ギリシャの場合は現在、社民主義者たちが民衆に極めて手痛い予算削減政策を行うなど、多数から次第に乖離しているが、2000年代初頭までは基本的に民衆たちに比較的苦しくない国家資本主義的な基本枠を維持していた。共産主義者たちは今の予算削減政策に対する民衆の闘争を率いている多くの勢力の中の一つである。すなわち、新自由主義に対抗する人々は、ギリシアの場合は大衆的な左派政党の「船」にいくらでも乗ることができるのである。しかし、フィンランドやノルウェーはそうではない。フィンランドやノルウェーの場合は、穏健左派こそが1990年代初頭から新自由主義の前衛になったわけである。労働市場の不安化、所得格差の急拡大などに違和感を感じる人々がノルウェーの労働党やフィンランドの社民党の門をたたく事はないだろう。もちろんノルウェーには労働党よりさらに左側にある社会主義左派党(SV)や赤色党(Roedt)などはあるものの、前者は労働党の「付添い」役を長く務めており、急進的な知識人中心の後者の政党は大衆性が弱く労働階級にうまく近付くことができない。フィンランドでは、左翼同盟党(Vasemmistoliitto)は社民党より左側にあるとはいうものの、1995~2003年に新自由主義政策を実施していた社民党内閣に参加するなど、新自由主義反対勢力としての資格は極めて足りない。結局新自由主義により未来への確信を失い不安と恐怖に陥っている低賃金労働者、零細業者などは果してどこに投票するようになるのか。特に低賃金労働市場で移民者たちとの競争を強いられるようになる状況で移民制限政策を主張する極右ポピュリストたちに味方してしまう確率は極めて高い。もちろん極右ポピュリストたちの提示する排外的な政策などが新自由主義的な労働の危機に対する如何なる真の解決策にもならないことは自明である。移民者たちを排斥したからといって新自由主義的な構造における低賃金労働の不安が改善されることはまったくないだろう。にもかかわらず、極右たちの政治言説は新自由主義に変質した穏健左派の裏をかく部分は確かにある。「真正なフィンランド人」がフィンランドの政党の中で唯一ヨーロッパ連合に強硬反対するのはその例である。新自由主義的政策で民衆の暮らしを先頭に立って破壊しているヨーロッパ連合への原則に忠実な反対を、何故に社民党と左派同盟党はできないのか。「穏健」という名の彼らの変質と無能さが結局は極右たちの勃興を許してしまったのである。
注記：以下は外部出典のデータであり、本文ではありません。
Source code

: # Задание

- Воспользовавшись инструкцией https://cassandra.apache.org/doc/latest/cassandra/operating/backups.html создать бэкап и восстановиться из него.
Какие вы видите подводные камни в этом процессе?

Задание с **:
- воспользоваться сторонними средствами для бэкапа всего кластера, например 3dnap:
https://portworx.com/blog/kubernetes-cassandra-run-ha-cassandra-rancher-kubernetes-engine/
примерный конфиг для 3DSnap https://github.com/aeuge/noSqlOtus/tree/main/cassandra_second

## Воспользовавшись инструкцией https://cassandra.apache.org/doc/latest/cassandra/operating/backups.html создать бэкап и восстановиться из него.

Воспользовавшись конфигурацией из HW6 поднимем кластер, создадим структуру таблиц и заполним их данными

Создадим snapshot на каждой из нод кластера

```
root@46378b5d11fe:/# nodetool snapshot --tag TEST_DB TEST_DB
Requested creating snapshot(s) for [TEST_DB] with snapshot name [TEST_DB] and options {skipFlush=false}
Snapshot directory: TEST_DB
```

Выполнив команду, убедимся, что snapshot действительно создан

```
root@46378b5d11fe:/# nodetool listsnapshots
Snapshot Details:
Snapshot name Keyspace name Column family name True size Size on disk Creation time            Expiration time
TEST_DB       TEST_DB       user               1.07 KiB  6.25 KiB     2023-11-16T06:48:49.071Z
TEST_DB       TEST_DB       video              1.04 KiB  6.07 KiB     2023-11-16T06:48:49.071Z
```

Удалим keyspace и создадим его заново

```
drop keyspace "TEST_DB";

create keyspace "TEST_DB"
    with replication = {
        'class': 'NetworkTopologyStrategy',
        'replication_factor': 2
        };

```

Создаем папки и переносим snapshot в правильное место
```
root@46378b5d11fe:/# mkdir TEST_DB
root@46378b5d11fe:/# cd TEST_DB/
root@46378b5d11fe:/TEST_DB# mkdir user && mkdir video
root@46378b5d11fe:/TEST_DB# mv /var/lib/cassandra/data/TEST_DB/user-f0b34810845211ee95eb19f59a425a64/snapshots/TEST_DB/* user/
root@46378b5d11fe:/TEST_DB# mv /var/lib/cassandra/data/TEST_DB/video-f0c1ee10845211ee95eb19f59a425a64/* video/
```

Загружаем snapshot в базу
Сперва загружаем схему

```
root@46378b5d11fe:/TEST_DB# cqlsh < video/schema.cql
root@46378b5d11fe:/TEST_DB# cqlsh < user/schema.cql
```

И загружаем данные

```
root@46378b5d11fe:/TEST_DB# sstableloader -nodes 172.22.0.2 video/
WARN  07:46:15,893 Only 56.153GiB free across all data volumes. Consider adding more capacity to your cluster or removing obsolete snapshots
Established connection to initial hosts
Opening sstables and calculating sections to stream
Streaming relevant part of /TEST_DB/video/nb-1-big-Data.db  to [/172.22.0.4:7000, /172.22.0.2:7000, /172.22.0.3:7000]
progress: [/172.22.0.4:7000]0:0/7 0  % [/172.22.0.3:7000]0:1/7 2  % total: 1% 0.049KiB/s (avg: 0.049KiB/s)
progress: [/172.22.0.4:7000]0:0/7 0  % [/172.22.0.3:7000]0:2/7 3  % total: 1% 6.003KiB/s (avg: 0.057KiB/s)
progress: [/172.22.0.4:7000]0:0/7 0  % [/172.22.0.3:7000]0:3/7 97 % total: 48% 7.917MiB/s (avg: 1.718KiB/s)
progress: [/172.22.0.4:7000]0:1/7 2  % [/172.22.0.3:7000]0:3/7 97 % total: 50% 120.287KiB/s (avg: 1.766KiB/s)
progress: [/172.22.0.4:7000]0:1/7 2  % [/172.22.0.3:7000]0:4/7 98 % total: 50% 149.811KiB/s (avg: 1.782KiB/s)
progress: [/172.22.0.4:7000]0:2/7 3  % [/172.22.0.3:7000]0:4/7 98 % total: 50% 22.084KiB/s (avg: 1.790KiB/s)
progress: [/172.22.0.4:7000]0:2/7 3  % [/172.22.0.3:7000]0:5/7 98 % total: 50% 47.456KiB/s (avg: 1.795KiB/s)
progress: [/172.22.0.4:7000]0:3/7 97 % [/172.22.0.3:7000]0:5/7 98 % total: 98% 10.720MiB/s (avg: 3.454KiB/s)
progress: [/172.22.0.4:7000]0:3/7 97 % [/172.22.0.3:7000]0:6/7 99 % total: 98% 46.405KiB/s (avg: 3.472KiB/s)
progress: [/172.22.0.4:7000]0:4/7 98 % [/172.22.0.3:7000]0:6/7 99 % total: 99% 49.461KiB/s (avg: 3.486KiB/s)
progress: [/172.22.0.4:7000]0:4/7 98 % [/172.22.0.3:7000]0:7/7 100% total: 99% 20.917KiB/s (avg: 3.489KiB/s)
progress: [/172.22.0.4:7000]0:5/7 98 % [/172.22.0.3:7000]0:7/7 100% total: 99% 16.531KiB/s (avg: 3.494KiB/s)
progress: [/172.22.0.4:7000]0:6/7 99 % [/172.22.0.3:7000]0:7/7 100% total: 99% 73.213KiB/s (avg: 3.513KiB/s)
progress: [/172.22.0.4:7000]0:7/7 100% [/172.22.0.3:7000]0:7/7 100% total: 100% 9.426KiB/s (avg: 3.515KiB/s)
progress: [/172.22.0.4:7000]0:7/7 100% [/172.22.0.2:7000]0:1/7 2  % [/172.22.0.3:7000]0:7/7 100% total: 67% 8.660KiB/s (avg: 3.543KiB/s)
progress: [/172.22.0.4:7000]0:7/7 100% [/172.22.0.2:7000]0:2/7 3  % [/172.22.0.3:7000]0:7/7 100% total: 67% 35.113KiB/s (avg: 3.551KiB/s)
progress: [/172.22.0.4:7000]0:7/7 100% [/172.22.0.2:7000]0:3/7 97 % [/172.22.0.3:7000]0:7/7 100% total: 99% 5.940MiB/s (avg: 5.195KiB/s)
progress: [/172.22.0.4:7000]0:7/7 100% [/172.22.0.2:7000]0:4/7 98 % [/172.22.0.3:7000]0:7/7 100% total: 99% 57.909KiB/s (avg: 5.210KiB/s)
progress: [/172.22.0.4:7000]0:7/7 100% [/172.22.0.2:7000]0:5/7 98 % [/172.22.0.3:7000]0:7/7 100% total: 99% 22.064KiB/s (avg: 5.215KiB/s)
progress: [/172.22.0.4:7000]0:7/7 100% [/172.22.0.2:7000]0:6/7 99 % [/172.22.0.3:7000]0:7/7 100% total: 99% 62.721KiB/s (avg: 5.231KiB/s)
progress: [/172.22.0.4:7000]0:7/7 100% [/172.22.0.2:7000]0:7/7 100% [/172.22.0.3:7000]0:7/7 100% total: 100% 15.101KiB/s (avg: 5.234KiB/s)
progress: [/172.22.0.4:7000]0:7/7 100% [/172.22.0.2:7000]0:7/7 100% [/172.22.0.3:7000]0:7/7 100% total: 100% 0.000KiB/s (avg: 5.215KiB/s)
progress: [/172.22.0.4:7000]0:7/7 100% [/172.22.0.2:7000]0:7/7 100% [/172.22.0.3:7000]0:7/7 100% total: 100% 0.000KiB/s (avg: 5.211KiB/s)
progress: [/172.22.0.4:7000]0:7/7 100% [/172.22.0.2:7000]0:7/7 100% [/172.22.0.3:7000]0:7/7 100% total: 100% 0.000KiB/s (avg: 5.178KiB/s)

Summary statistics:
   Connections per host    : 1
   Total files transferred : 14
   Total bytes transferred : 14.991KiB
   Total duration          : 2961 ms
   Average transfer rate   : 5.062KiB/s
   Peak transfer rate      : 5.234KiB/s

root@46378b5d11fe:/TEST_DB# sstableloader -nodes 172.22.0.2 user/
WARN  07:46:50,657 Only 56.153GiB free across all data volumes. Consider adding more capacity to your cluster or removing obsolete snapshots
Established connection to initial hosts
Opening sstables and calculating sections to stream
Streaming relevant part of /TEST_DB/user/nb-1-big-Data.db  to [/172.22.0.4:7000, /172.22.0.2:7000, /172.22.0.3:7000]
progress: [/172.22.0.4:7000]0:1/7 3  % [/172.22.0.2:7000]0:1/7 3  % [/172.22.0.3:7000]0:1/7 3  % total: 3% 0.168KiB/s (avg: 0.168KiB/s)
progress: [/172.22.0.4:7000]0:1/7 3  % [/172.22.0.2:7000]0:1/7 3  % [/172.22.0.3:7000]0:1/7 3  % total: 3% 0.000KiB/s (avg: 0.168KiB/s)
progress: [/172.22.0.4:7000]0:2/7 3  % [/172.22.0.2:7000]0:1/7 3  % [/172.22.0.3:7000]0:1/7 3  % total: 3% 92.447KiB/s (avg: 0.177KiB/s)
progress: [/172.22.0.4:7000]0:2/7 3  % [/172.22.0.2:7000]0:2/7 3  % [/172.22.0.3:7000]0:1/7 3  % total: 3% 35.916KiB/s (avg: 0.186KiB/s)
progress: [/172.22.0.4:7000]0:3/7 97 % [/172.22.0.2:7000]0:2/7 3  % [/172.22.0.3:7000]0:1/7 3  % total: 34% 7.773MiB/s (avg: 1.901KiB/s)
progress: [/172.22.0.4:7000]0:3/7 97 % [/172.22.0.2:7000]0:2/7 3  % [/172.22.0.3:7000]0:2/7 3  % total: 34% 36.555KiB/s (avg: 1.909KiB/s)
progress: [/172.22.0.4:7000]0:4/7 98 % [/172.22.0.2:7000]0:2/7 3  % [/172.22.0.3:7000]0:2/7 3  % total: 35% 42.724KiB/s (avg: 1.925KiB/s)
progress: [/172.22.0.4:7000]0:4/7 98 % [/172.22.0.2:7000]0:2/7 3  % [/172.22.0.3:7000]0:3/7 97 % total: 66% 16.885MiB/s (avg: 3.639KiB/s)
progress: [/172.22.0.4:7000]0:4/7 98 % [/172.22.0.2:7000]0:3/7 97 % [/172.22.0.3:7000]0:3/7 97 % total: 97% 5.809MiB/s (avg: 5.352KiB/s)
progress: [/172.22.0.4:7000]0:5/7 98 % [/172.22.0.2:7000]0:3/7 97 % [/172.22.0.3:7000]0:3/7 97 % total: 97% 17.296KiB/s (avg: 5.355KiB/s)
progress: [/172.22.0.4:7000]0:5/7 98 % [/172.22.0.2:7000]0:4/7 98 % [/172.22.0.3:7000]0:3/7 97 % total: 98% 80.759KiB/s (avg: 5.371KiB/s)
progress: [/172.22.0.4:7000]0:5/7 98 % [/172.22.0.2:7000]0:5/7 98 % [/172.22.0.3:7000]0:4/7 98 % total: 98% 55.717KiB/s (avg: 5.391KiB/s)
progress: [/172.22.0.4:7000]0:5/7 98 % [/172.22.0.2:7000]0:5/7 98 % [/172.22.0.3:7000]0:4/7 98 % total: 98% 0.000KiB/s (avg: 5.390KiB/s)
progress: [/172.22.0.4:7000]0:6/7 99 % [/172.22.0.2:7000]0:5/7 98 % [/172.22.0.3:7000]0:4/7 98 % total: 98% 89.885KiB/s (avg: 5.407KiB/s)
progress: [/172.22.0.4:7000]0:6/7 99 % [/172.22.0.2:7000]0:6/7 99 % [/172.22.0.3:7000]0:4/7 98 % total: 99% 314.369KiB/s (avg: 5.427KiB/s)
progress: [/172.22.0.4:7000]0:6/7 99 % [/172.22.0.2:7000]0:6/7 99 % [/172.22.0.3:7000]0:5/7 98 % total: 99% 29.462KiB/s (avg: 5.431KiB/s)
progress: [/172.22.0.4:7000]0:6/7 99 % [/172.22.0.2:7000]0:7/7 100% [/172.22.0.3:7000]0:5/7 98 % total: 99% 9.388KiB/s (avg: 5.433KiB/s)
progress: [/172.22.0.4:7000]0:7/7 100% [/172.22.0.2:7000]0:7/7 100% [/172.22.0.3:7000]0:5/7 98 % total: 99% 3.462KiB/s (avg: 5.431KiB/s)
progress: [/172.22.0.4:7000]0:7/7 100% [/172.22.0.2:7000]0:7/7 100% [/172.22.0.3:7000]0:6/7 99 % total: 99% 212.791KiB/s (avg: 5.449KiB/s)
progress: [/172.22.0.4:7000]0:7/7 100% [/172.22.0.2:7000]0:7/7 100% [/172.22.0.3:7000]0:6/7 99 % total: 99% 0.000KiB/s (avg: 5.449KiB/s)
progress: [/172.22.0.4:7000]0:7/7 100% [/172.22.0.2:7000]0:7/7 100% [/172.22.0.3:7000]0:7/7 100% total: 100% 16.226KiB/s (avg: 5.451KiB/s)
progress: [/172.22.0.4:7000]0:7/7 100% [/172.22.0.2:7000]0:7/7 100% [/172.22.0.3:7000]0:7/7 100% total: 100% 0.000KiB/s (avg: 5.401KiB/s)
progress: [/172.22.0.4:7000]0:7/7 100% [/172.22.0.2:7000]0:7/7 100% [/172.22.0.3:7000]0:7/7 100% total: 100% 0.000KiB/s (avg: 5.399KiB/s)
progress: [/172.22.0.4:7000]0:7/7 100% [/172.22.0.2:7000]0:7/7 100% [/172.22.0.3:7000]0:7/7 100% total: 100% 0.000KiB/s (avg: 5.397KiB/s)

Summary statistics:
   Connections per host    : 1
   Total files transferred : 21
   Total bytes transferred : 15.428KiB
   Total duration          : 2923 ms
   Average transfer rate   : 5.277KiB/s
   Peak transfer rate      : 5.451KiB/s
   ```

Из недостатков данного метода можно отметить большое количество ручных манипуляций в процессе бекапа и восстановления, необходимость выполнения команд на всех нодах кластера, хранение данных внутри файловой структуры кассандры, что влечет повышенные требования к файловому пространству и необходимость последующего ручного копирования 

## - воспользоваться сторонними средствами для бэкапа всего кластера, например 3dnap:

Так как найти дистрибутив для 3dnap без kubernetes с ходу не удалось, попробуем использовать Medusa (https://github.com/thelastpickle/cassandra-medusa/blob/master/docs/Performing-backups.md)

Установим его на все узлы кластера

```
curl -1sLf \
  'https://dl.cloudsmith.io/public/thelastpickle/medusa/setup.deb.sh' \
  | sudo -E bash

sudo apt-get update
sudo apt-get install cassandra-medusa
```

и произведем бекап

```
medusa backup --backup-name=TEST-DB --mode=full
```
左派が左派らしく実践さえすれば、極右たちが勃興するはずがない。しかし、左派らしく振舞うことは、1990年代以来「主流」になってしまった多くの言説に果敢に反対し、場合によっては「主流」からは外れた不人気集団になることを意味しうる。左派らしく振舞うということは、富裕層に対する課税強化、ヨーロッパ連合に対する反対、民営化に対する絶対反対、資源やエネルギーなどといった核心部門の大企業と銀行の国有化支持、そして労働階級の階級的な利害関係の優先視を意味するのである。このような立場を取れば、富裕層との正面衝突も覚悟しなければならないし、ヨーロッパ連合における中心国家(ドイツなど)の支配層との衝突の可能性も覚悟しなければならない。易しくない道のりであり、右傾化し続けてきたノルウェーやフィンランドの穏健左派が決して簡単に選択できる道のりでもない。しかし、彼らがこの道を歩まない限り、「進歩党」や「真正なフィンランド人」党のような部類がかなり多くの労働者の票を獲得することを覚悟しなければならない。左派が労働階級の利益を優先させなければ、左派を中心に団結してきた労働階級の政治的アイデンティティそのものが次第に動揺し、場合によっては部分的に解消しうるのである。階級の政治的アイデンティティが危険に晒されることこそが、1990年代以降のヨーロッパの富国の穏健左派が選んだ道の最も恐ろしい結果である。新自由主義世界体制そのものが致命的な危機に晒されている今日、果して彼らは左派本来の姿勢に戻ることができるだろうか。